O que fiz. O percurso Soure-Lisboa, mais o excesso, os por cento
da multa, faltava pouco. E apareciam voluntários que queriam arrematar, com um
calor (talvez dos copos mas) sentido, exuberante. Os nossos votos (eu e o
revisor) estavam em leilão. Um tipo qualquer pagou o resto, com os meus
agradecimentos. E enquanto o revisor me passava um papelinho, escrito num lápis
comovido, eu procurava um canto para choinar, legalizado, legalmente. Nem
pensava em despistar. Aquilo correra muito melhor do que pensara.
Pensava.
Fui preso oito dias depois, em Bucelas, num pequeno café, quando via e ouvia a
Sinfonia Incompleta na televisão. E o João Miguel, o meu filho mais velho, então
um garoto, que estava ao lado, não gostou da coisa. Era quase Natal
(1959).»
[in Textos
Malditos: Lisboa, Afrodite (de Fernando Ribeiro de Mello), 1977]
Esta edição arquiva e resguarda do tempo a inconfundível ficção dum autor cujos textos sofreram – talvez mais do que os de ninguém – a perseguição da moral farisaica (e não só...) que entre nós imperou num passado ainda recente.
Se Luiz Pacheco se pode considerar como um autor «marginal», este rótulo não deriva de qualquer fantasia. O autor esteve de facto «marginalizado» na acepção mais ampla do termo.
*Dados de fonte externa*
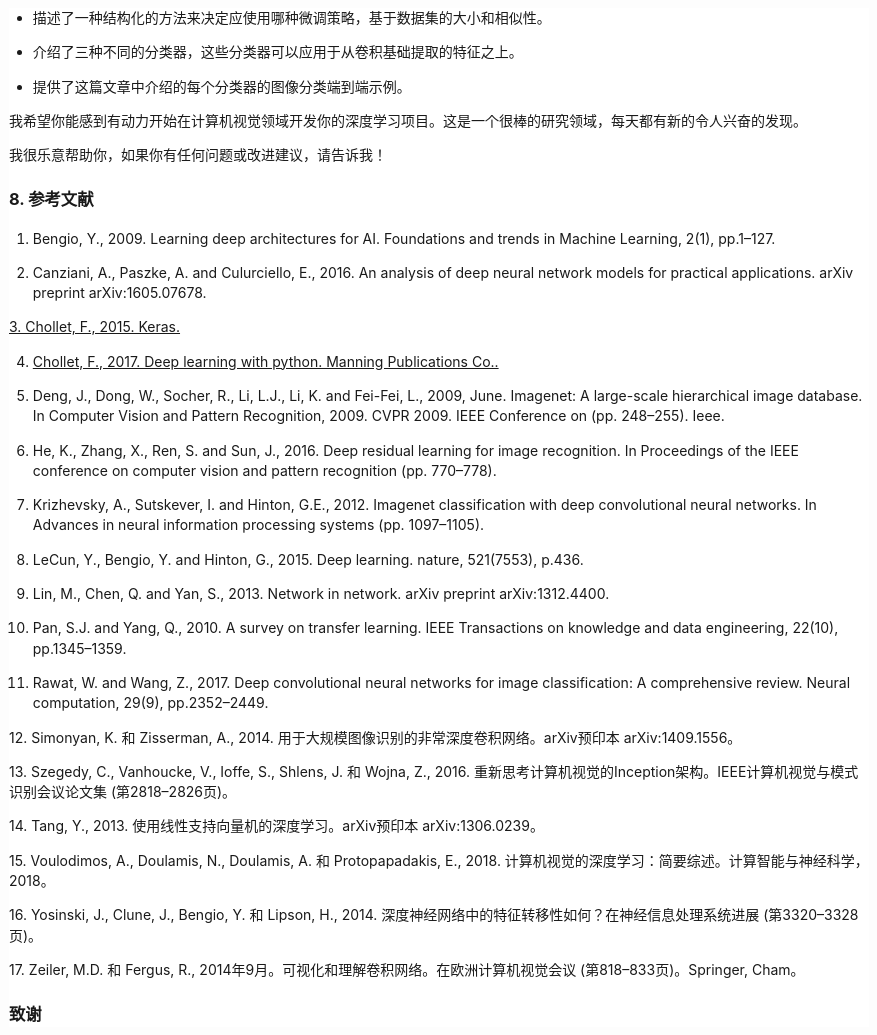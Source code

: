 +   描述了一种结构化的方法来决定应使用哪种微调策略，基于数据集的大小和相似性。

+   介绍了三种不同的分类器，这些分类器可以应用于从卷积基础提取的特征之上。

+   提供了这篇文章中介绍的每个分类器的图像分类端到端示例。

我希望你能感到有动力开始在计算机视觉领域开发你的深度学习项目。这是一个很棒的研究领域，每天都有新的令人兴奋的发现。

我很乐意帮助你，如果你有任何问题或改进建议，请告诉我！

### 8. 参考文献

1. Bengio, Y., 2009\. Learning deep architectures for AI. Foundations and trends in Machine Learning, 2(1), pp.1–127.

2. Canziani, A., Paszke, A. and Culurciello, E., 2016\. An analysis of deep neural network models for practical applications. arXiv preprint arXiv:1605.07678.

[3. Chollet, F., 2015\. Keras.](https://keras.io/)

4. [Chollet, F., 2017\. Deep learning with python. Manning Publications Co..](https://amzn.to/2CeEySF)

5. Deng, J., Dong, W., Socher, R., Li, L.J., Li, K. and Fei-Fei, L., 2009, June. Imagenet: A large-scale hierarchical image database. In Computer Vision and Pattern Recognition, 2009\. CVPR 2009\. IEEE Conference on (pp. 248–255). Ieee.

6. He, K., Zhang, X., Ren, S. and Sun, J., 2016\. Deep residual learning for image recognition. In Proceedings of the IEEE conference on computer vision and pattern recognition (pp. 770–778).

7. Krizhevsky, A., Sutskever, I. and Hinton, G.E., 2012\. Imagenet classification with deep convolutional neural networks. In Advances in neural information processing systems (pp. 1097–1105).

8. LeCun, Y., Bengio, Y. and Hinton, G., 2015\. Deep learning. nature, 521(7553), p.436.

9. Lin, M., Chen, Q. and Yan, S., 2013\. Network in network. arXiv preprint arXiv:1312.4400.

10. Pan, S.J. and Yang, Q., 2010\. A survey on transfer learning. IEEE Transactions on knowledge and data engineering, 22(10), pp.1345–1359.

11. Rawat, W. and Wang, Z., 2017\. Deep convolutional neural networks for image classification: A comprehensive review. Neural computation, 29(9), pp.2352–2449.

12\. Simonyan, K. 和 Zisserman, A., 2014\. 用于大规模图像识别的非常深度卷积网络。arXiv预印本 arXiv:1409.1556。

13\. Szegedy, C., Vanhoucke, V., Ioffe, S., Shlens, J. 和 Wojna, Z., 2016\. 重新思考计算机视觉的Inception架构。IEEE计算机视觉与模式识别会议论文集 (第2818–2826页)。

14\. Tang, Y., 2013\. 使用线性支持向量机的深度学习。arXiv预印本 arXiv:1306.0239。

15\. Voulodimos, A., Doulamis, N., Doulamis, A. 和 Protopapadakis, E., 2018\. 计算机视觉的深度学习：简要综述。计算智能与神经科学，2018。

16\. Yosinski, J., Clune, J., Bengio, Y. 和 Lipson, H., 2014\. 深度神经网络中的特征转移性如何？在神经信息处理系统进展 (第3320–3328页)。

17\. Zeiler, M.D. 和 Fergus, R., 2014年9月。可视化和理解卷积网络。在欧洲计算机视觉会议 (第818–833页)。Springer, Cham。

### 致谢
Mais amplas se tornaram, no entanto, as liberdades que conquistámos numa manhã de Abril. E de tão amplas nos pregaram tal susto que hoje ainda poderá o leitor interrogar-se acerca do verdadeiro alvo da mordacidade, da irreverência, da iconoclastia, da inegável contundência destes TEXTOS MALDITOS – cuja circulação, na longa noite fascista (é como dizemos), se viu perturbada por obstáculos de vária ordem e desordem, desde a venda subreptícia à mão do comprador (não é retórica!) desde a apreensão até aos sinistro Tribunal Plenário... vade retro!
Estes textos sobrevivem, apesar das censuras e dos atropelos, contestando a boa-consciência ou a «unicidade» do estilo. Escaparam e escaparão – disso estamos certos - àquelas recuperações ou tentações militantes em que o nosso tempo tem sido fértil.